Posted by homoeuropeus su 14 aprile 2010

Non più di quarantamila immigrati all’anno per legge, un taglio di un quinto rispetto alle cifre attuali: questa è la promessa-buccia di banana su cui è scivolato ieri David Cameron.

Schiacciati tra l’esigenza di essere un partito credibile soprattutto sui temi economici e la necessità di rispondere a una crescente onda populista che rischia di erodere consensi alla loro destra, i Tory hanno commesso il loro primo grave errore di questa campagna elettorale.

Un errore di sostanza, che ha fatto infuriare il mondo del business e rischia di compromettere la fragile credibilità che Cameron stava difficilmente ricostruendo in quell’ambiente, soprattutto negli ultimi giorni, quando centinaia di imprenditori avevano appoggiato la sua proposta di annullare l’aumento della National Insurance voluto dal governo.

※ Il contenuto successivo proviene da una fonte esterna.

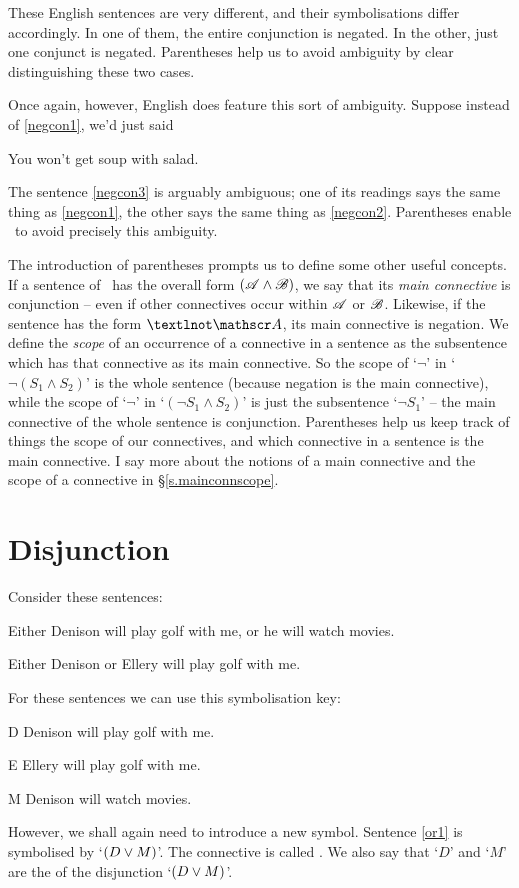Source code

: These English sentences are very different, and their symbolisations differ accordingly. In one of them, the entire conjunction is negated. In the other, just one conjunct is negated. Parentheses help us to avoid ambiguity by clear distinguishing these two cases.

Once again, however, English does feature this sort of ambiguity. Suppose instead of \ref{negcon1}, we'd just said \begin{earg}
	\item[\ex{negcon3}] You won't get soup with salad.
\end{earg}
The sentence \ref{negcon3} is arguably ambiguous; one of its readings says the same thing as \ref{negcon1}, the other says the same thing as \ref{negcon2}. Parentheses enable \TFL\ to avoid precisely this ambiguity.

The introduction of parentheses prompts us to define some other useful concepts. If a sentence of \TFL\ has the overall form $(\mathscr{A} \wedge \mathscr{B})$, we say that its \emph{main connective} is conjunction – even if other connectives occur within $\mathscr{A}$ or $\mathscr{B}$. Likewise, if the sentence has the form $¬\meta{A}$, its main connective is negation. We define the \emph{scope} of an occurrence of a connective in a sentence as the subsentence which has that connective as its main connective. So the scope of `$¬$' in `$¬(S_{1} \wedge S_{2})$' is the whole sentence (because negation is the main connective), while the scope of `$¬$' in `$(¬S_{1}\wedge S_{2})$' is just the subsentence `$¬S_{1}$' – the main connective of the whole sentence is conjunction. Parentheses help us keep track of things the scope of our connectives, and which connective in a sentence is the main connective. I say more about the notions of a main connective and the scope of a connective in §\ref{s.mainconnscope}.

\section{Disjunction}
Consider these sentences:
	\begin{earg}
		\item[\ex{or1}]Either Denison will play golf with me, or he will watch movies.
		\item[\ex{or2}]Either Denison or Ellery will play golf with me. 
	\end{earg}
For these sentences we can use this symbolisation key:
	\begin{ekey}
		\item[D] Denison will play golf with me.
		\item[E] Ellery will play golf with me.
		\item[M] Denison will watch movies.
	\end{ekey}
However, we shall again need to introduce a new symbol. Sentence \ref{or1} is symbolised by `$(D \vee M)$'. The connective is called . We also say that `$D$' and `$M$' are the  of the disjunction `$(D \vee M)$'.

Poi ieri mattina, la doccia fredda: prima ancora che il programma elettorale del partito fosse ufficialmente annunciato, il Financial Times attaccava in prima pagina la proposta dei conservatori di mettere un tetto annuale al numero di lavoratori immigrati ammessi nel paese. Un piano che «può mettere a rischio la nostra competitività», lo definisce David Gardener della Kpmg, che rappresenta più di diecimila piccole imprese inglesi.

Il tetto annuale proposto da Cameron è una alternativa radicale al sistema di permessi di soggiorno a punti introdotto dal Labour per agevolare l’immigrazione soltanto in quei settori dove esiste una reale mancanza di manodopera locale. Il sistema attualmente in vigore, infatti, secondo Cameron, e secondo molta parte dell’opinione pubblica, non ha impedito che un esercito di lavoratori sbarcasse sulle coste inglesi e trasformasse lo stile di vita e le tranquille abitudini di molte piccole realtà industriali. La proposta dei Tory, invece, vuole decurtare il numero delle persone a cui viene consentito di entrare in Gran Bretagna ogni anno, non solo per salvaguardare l’occupazione locale, ma anche per impedire quella degenerazione della vita sociale che viene tradizionalmente connessa all’influsso degli immigrati.

Per questo motivo, oltre alle preoccupazioni e alle critiche espresse dal mondo del business, Cameron ha ricevuto anche i duri attacchi del Partito laburista, che lo ha accusato di voler usare la “race card” come facile risposta alle crescenti preoccupazioni di molti cittadini inglesi per le trasformazioni economiche e sociali in atto.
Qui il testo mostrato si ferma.